Sheikh Jamal al-Din Hamdan was a Lebanese Druze Sheikh living in the nineteenth century in Mount Lebanon in Bater, Chouf District.

History

Following the, Hamdan was sentenced to death by the Ottoman Turkish authorities alongside ten other Druze sheikhs : Sheikh Sa'id Jumblat, Sheikh Hussein Talhuq, Sheikh As'ad Talhuq, Sheikh Qasim Abu Nakad, Sheikh As'ad 'Imad, Amir Muhammad Qasim Arslan, Sheikh Salim Jumblat, Muhyi al-Din Shibli, 'Ali Sa'id, and Bashir Miri Sa'id.
The Ottoman government's extraordinary envoy to the region, Fuad Pacha, had ordered that these men be executed for their participation in the atrocities of the Lebanese civil war of 1859-1860 against the Maronite Christians.

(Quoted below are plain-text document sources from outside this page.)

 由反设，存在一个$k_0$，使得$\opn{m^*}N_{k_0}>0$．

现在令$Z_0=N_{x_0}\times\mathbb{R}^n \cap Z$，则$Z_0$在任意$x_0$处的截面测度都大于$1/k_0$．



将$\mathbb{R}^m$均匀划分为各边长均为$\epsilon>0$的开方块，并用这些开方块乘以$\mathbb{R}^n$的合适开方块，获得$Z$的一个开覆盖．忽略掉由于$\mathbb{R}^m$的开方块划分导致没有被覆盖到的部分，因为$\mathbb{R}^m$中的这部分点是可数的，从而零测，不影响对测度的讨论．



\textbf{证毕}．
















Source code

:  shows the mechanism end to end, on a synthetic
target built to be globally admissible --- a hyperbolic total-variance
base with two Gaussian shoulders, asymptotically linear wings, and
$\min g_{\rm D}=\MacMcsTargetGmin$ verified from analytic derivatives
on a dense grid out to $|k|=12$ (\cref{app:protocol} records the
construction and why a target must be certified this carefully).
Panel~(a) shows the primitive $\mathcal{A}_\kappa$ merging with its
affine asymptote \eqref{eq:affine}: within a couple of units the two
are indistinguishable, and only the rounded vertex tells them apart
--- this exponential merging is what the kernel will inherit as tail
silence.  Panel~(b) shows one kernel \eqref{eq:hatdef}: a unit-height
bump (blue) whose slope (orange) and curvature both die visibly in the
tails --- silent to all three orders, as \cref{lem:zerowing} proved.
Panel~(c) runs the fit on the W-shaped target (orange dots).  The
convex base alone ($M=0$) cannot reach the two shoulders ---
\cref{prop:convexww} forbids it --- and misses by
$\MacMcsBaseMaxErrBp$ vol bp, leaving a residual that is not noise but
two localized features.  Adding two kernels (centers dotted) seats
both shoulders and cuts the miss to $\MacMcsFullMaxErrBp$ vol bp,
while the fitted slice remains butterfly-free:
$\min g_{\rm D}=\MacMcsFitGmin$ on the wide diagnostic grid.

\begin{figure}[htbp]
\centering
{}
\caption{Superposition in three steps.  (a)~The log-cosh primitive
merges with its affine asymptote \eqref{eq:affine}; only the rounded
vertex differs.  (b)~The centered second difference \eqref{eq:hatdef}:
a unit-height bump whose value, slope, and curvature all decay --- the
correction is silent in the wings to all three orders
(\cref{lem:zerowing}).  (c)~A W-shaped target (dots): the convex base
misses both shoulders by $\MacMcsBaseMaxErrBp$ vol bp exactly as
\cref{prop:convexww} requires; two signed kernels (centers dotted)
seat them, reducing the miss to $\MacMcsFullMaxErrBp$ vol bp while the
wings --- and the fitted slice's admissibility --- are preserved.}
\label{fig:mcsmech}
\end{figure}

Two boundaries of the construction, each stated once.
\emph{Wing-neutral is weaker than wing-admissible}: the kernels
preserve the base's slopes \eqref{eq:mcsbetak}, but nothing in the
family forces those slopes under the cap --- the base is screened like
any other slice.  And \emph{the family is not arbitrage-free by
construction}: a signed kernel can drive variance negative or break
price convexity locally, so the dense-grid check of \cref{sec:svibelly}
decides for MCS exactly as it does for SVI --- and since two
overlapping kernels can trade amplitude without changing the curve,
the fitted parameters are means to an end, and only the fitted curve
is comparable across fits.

According to C.H. Churchill's 1862 The Druzes and the Maronites, "none of these sentences have carried into execution, whether of death or of penal imprisonment".
A Part of the Hamdan family had been banished from Mount Lebanon following the battle of Ain Dara in 1711. This battle was fought against two Druze factions : the Yemeni and the Kaysi. The Kaysi were represented by the Jumblat and Arslan families and the Yemeni by the Hamdan and Al-Atrash families. And the other part stayed in Lebanon, and ruled Al Mnasef region, which contained many villages, and made Deir Koushe as their home village. and then moved to Bater, Chouf District; after Sheikh Bashir Jumblat, their relative, asked them to go and stay there, by an order from Prince Bashir Shehab, because of their daily fights/wars with their neighbors Al Nakad. The Hamdan Family used to be and are still from the wealthiest Druze Sheikhs in Lebanon and Al-Sham.
Following their dramatic defeat, the Yemeni faction migrated to Syria in the Jebel-Druze region and its capital, Soueida.
There are presently numerous Hamdan family members, both Druze and Muslims living in Lebanon, but only the Hamdan family in Bater, Chouf District is the descendant of the Royal Hamdanides.